Sunday, July 24, 2022

A day in the life: Bullied at the grocery store

 A couple months ago the chain grocer where I shop mispriced the hummus I bought. When I brought it to the attention of the employee who oversees the self-checkout area, he said I’d have to go talk to the deli, which sold it. He suggested I might have looked at the price of a different brand of hummus.

I ate the overcharge.

A couple weeks ago I bought six containers of hummus. It rang up at a total of $9.00 more than the advertised price,“Tell me what I have to do to fix this,” I told him. “What do I have to do?”

He told I’d have to go work it out with the deli.

“Do I leave my (mostly rung up) cart here while I do this?” The employee ok’d that.

So I went to the deli and told them this particular brand was deceptively priced. “Come around out here and look at the label in front of it. It’s not the same as what you have in the machine that rings it up.”

They authorized the guy in the self checkout to correct the price, which he did.

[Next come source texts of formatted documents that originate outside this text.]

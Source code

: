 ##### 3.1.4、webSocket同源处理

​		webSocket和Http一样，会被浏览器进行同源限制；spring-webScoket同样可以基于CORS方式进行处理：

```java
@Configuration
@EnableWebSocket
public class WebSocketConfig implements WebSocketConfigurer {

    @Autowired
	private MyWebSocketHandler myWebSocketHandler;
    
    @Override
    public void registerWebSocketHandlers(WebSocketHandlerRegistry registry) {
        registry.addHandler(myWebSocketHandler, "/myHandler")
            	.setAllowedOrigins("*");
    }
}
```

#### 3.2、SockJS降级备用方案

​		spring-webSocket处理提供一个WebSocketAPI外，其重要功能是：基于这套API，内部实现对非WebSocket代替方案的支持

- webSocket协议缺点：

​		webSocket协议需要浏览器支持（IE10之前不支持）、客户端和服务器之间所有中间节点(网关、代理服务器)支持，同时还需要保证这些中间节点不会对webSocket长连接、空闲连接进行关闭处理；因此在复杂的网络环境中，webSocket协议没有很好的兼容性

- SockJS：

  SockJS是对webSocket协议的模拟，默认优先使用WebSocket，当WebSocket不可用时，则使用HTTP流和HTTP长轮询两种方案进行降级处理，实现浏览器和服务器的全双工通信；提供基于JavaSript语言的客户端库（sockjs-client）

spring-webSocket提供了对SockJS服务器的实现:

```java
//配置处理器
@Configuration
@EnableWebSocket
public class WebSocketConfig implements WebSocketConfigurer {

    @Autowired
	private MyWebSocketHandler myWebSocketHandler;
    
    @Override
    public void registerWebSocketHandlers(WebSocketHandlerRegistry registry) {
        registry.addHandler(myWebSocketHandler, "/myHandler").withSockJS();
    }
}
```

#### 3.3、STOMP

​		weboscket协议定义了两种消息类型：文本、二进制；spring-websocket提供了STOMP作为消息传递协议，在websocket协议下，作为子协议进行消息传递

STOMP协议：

The whole process had taken over half an hour and involved two sections of the chain store’s operation. Presumably the chain is now aware that one of its sections is involved in deceptive pricing, and another section has been stonewalling customers who bring it to the store’s attention. They may even be aware that, in addition to violating state law (RCW 19.94.230) regarding “deceptive pricing,” this unethical employee, in bullying an elderly, disabled customer, could have exposed the chain to a civil rights liability.

Clefted people, according to FHA/HUD, which oversees the over-55 apartments where I live, are impaired in “a major life function” in four ways: Appearance, eating, speaking, or considered as such.

The last covers disability stigma, the public prejudice which can cause even elderly, handicapped citizens to be bullied in the course of daily life.